The market slid Friday as quarterly results from the companies dented hopes that earnings would show strong signs of improvement in the July-September period. A rise in oil prices also helped the market end well off its lows, repeating a pattern seen earlier in the week.

The Dow Jones Industrial Average fell 67 points to finish just below the 10,000 mark, which it had broken through on Wednesday for the first time in a year. Despite the drop-stocks still posted big gains for the week.

Bank of America lost more than $2.2 billion in the third quarter. The bank wrote down almost $10 billion in bad loans, about $1 billion more than in the previous quarter. The loss was steeper than expected and the write-offs stirred fears that struggling consumers won’t be able to increase their spending.

Rivals Citigroup Inc. and JPMorgan Chase & Co. also posted higher loan losses as part of their financial results this week. The reports underscored the challenges brought by high unemployment, weak consumer spending and diminished home values.

“It is, after all, the largest consumer bank and it may have just offered up a reminder that financial strains in the household sector haven’t gone away,” said David Rosenberg, chief economist and strategist at Gluskin Sheff.

GE’s report also revealed signs of credit weakness. The conglomerate’s profit dropped 44 percent, hurt by much lower earnings at its financial arm, GE Capital, which loans money to a variety of businesses.

A drop in the mood of consumers fanned concerns that people nervous about jobs and the economy will hold off spending.
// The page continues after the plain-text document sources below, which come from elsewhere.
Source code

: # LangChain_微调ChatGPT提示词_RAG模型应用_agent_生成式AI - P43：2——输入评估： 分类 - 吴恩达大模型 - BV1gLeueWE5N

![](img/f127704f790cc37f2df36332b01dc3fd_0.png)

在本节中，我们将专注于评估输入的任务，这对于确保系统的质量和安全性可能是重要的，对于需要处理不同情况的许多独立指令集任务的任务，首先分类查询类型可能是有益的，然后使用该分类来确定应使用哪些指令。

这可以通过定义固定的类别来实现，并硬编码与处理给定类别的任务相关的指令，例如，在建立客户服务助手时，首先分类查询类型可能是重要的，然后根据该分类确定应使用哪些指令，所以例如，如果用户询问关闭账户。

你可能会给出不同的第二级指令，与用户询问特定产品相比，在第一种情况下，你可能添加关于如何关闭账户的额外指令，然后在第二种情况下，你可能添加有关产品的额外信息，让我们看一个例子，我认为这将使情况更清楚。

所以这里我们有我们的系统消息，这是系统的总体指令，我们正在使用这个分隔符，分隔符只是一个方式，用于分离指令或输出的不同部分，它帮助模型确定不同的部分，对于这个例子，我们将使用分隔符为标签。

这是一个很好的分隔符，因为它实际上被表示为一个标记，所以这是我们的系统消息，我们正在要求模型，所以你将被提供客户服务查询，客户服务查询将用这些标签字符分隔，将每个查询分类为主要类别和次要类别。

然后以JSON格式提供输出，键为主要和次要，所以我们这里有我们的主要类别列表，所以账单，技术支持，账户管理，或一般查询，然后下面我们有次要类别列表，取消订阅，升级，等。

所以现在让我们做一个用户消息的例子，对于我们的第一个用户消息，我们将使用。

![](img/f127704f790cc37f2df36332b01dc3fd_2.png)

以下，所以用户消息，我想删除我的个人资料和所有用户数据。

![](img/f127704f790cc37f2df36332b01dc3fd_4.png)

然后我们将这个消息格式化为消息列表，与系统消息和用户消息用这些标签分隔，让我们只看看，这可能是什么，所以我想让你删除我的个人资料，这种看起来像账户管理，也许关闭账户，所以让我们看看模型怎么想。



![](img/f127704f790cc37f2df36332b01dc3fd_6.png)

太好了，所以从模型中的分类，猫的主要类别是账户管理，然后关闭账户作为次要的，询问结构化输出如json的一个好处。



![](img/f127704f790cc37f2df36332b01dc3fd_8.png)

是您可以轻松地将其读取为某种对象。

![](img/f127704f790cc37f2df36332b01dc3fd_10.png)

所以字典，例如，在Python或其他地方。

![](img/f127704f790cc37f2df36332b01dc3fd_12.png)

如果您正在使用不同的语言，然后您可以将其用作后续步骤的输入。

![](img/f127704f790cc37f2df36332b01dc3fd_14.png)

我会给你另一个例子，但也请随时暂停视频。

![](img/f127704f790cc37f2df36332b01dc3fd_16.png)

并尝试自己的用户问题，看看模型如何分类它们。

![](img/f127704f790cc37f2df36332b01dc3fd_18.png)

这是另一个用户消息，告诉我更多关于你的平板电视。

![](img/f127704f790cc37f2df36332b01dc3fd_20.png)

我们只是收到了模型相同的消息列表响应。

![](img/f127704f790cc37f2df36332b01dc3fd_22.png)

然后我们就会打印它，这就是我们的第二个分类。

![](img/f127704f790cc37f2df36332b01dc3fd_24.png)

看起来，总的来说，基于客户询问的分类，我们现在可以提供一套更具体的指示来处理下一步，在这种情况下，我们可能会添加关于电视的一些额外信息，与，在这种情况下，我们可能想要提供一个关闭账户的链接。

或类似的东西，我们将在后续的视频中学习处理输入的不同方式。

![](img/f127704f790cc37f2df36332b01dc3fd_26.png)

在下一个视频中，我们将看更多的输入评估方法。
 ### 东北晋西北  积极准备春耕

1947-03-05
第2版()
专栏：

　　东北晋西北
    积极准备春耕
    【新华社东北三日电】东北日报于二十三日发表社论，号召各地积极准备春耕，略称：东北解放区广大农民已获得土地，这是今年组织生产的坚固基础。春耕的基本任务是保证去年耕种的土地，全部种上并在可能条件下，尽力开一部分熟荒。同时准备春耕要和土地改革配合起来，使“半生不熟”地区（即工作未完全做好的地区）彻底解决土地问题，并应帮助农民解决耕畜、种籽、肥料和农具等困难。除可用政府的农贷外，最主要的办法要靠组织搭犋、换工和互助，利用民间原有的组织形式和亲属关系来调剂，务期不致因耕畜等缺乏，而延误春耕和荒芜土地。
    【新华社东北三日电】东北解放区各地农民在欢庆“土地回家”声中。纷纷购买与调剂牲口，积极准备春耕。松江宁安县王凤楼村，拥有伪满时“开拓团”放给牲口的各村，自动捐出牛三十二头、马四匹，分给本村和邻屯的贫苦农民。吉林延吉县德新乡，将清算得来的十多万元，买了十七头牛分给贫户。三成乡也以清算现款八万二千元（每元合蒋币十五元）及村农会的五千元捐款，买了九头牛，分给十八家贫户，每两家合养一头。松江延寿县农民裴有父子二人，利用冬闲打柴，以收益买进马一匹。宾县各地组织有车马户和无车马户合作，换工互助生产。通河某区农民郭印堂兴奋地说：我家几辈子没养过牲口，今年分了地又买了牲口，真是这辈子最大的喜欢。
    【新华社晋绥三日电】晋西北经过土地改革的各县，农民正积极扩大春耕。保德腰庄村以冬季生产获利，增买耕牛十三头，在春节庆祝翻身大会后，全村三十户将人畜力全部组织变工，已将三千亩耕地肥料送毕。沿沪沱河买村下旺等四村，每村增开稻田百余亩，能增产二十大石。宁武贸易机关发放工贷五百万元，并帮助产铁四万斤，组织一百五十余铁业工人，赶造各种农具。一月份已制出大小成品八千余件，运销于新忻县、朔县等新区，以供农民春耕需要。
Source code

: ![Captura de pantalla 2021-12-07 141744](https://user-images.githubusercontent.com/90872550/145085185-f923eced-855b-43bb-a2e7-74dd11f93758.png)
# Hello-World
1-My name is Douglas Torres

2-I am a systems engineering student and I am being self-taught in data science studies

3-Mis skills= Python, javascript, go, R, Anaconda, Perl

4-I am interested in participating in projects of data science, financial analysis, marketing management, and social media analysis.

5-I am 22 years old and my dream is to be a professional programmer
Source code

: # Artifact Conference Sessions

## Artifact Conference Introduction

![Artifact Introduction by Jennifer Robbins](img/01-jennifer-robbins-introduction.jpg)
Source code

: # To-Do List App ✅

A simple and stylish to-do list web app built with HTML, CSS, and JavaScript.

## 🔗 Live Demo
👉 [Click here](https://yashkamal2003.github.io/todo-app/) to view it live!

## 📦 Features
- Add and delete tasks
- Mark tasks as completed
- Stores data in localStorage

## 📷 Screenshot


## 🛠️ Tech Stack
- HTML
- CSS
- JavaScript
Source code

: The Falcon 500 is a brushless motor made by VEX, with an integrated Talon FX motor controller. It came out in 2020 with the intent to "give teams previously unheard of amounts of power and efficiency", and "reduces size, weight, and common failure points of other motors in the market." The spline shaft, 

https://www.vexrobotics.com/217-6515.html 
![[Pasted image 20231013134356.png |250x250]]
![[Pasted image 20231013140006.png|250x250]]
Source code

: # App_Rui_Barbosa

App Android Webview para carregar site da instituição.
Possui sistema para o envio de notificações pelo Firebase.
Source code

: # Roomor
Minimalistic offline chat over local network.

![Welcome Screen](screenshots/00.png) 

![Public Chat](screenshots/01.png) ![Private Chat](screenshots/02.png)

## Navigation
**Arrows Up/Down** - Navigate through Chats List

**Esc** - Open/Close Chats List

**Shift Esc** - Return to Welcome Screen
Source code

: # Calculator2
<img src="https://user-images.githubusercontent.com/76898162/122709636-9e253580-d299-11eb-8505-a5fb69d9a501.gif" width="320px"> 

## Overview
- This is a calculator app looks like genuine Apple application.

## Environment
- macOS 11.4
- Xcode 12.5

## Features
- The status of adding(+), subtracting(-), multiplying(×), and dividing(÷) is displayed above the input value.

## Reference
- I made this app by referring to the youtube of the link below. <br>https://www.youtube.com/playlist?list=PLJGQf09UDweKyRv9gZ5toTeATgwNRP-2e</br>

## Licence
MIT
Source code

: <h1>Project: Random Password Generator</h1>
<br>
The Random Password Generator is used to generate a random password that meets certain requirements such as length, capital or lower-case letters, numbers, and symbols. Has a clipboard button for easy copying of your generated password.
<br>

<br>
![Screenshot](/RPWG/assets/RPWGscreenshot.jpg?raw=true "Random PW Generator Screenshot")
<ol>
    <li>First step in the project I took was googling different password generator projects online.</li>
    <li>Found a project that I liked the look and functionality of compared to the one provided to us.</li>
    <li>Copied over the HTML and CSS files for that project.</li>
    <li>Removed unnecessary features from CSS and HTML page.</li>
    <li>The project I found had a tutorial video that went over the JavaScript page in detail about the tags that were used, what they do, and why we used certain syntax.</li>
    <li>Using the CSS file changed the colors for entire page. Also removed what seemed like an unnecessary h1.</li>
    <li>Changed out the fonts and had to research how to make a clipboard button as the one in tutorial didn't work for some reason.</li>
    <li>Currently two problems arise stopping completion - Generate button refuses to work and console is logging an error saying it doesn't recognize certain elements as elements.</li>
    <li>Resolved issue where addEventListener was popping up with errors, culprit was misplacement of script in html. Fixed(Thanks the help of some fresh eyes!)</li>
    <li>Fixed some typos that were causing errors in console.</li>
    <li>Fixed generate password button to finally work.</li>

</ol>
The Reuters/University of Michigan consumer sentiment index fell to 69.4 in a preliminary reading for October from 73.5 in September.

Tim Knepp, chief investment officer of Genworth Financial Asset Management, said the reports from Bank of America and GE indicated that the stock market could be getting too far ahead of the economy. The Standard & Poor’s 500 Index is up 60.8 percent from a 12-year low in early March.

The Dow fell 67.03, or 0.7 percent, to 9,995.91 after being down as much as 123 points at its low of the day. The broader S&P; 500 Index fell 8.88, or 0.8 percent, to 1,087.68, and the Nasdaq Composite Index fell 16.49, or 0.8 percent, to 2,156.80.

Two stocks fell for every one that rose on the New York Stock Exchange, where volume came to 1.4 billion, in line with Thursday.

For the week, the Dow rose 1.3 percent, the S&P; 500 Index added 1.5 percent and the Nasdaq rose 0.8 percent.